Trams to return to Wenceslas Square... Maybe
Wenceslas Square, backdrop to some of Prague's most pivotal events, is to get a long-overdue face lift and last week the city's Mayor announced more details of how the square would look.
Mayor Pavel Bem confirmed that tramlines would be re-installed 30 years after the Communists tore them out. Bringing back trams into Wenceslas has been a controversial issue. Jakub C?gler, the architect who won the competition to design the square, dearly wants them back saying they would transform the area into a "living thoroughfare." He?s at loggerheads with the council though as they are insistent the city's once famed boulevard remains a pedestrian only zone. The Mayor told journalists the tramlines would only be installed so they could act as a back-up in the event of streetcar failures on other nearby streets.
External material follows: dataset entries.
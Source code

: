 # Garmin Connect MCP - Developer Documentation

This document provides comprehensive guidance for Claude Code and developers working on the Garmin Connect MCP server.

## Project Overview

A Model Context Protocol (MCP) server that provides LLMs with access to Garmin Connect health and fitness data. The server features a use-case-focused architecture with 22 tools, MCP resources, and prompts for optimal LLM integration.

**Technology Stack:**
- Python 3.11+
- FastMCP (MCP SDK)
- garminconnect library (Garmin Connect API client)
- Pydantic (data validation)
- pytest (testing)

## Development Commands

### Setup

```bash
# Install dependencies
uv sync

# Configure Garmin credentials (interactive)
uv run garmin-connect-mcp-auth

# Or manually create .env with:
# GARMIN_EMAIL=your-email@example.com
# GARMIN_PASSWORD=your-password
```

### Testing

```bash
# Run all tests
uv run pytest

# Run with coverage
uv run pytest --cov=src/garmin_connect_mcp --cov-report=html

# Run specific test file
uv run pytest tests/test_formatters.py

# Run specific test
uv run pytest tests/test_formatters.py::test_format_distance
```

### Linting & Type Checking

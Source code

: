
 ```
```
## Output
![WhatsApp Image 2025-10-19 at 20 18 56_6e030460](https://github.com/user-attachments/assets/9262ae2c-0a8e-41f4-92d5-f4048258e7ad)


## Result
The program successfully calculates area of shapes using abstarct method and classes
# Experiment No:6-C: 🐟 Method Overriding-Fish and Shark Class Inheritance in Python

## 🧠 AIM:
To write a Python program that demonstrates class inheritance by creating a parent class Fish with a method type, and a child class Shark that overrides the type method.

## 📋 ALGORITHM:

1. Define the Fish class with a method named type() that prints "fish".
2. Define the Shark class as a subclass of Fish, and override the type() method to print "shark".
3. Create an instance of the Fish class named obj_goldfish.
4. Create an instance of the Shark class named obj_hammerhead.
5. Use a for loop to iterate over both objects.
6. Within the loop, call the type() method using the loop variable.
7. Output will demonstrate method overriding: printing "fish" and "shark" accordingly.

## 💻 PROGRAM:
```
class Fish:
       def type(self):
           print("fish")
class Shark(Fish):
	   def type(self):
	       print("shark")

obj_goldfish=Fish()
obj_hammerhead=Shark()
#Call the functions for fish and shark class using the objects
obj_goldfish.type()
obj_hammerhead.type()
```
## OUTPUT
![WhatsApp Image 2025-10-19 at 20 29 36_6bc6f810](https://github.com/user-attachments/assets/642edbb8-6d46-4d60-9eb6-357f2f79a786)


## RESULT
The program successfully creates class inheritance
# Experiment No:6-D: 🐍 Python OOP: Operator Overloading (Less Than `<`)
Wenceslas Square has become a symbol for the ruthlessness of the Communists scant care and attention for the aesthetic beauty of the city during the 70s and 80s. They tore the National Museum, the sqaure's crowning glory, away from the central area by building a ring road juggernaut around it. Since then, the area has turned into a seedy strip of neon nightclubs, strip joints, kebab kiosks and sausage stalls - a far cry from its inter-war heyday when it was a cultured, bohemian avenue of classy cafes and sophisticated restaurants and boutiques. The square has since stood witness to the defiant Czechs character during the Prague Spring in 1968 and as communism fell at last in the Velvet Revolution in 1989.
Re-construction work is planned to start next year and as well as reuniting the museum to the square, Ciglar's vision includes banning all parked cars, new green spaces, dealing with the clutter of stalls by phasing in a uniform style for them all, and, he hopes, once again seeing trams trundling up and down the thoroughfare.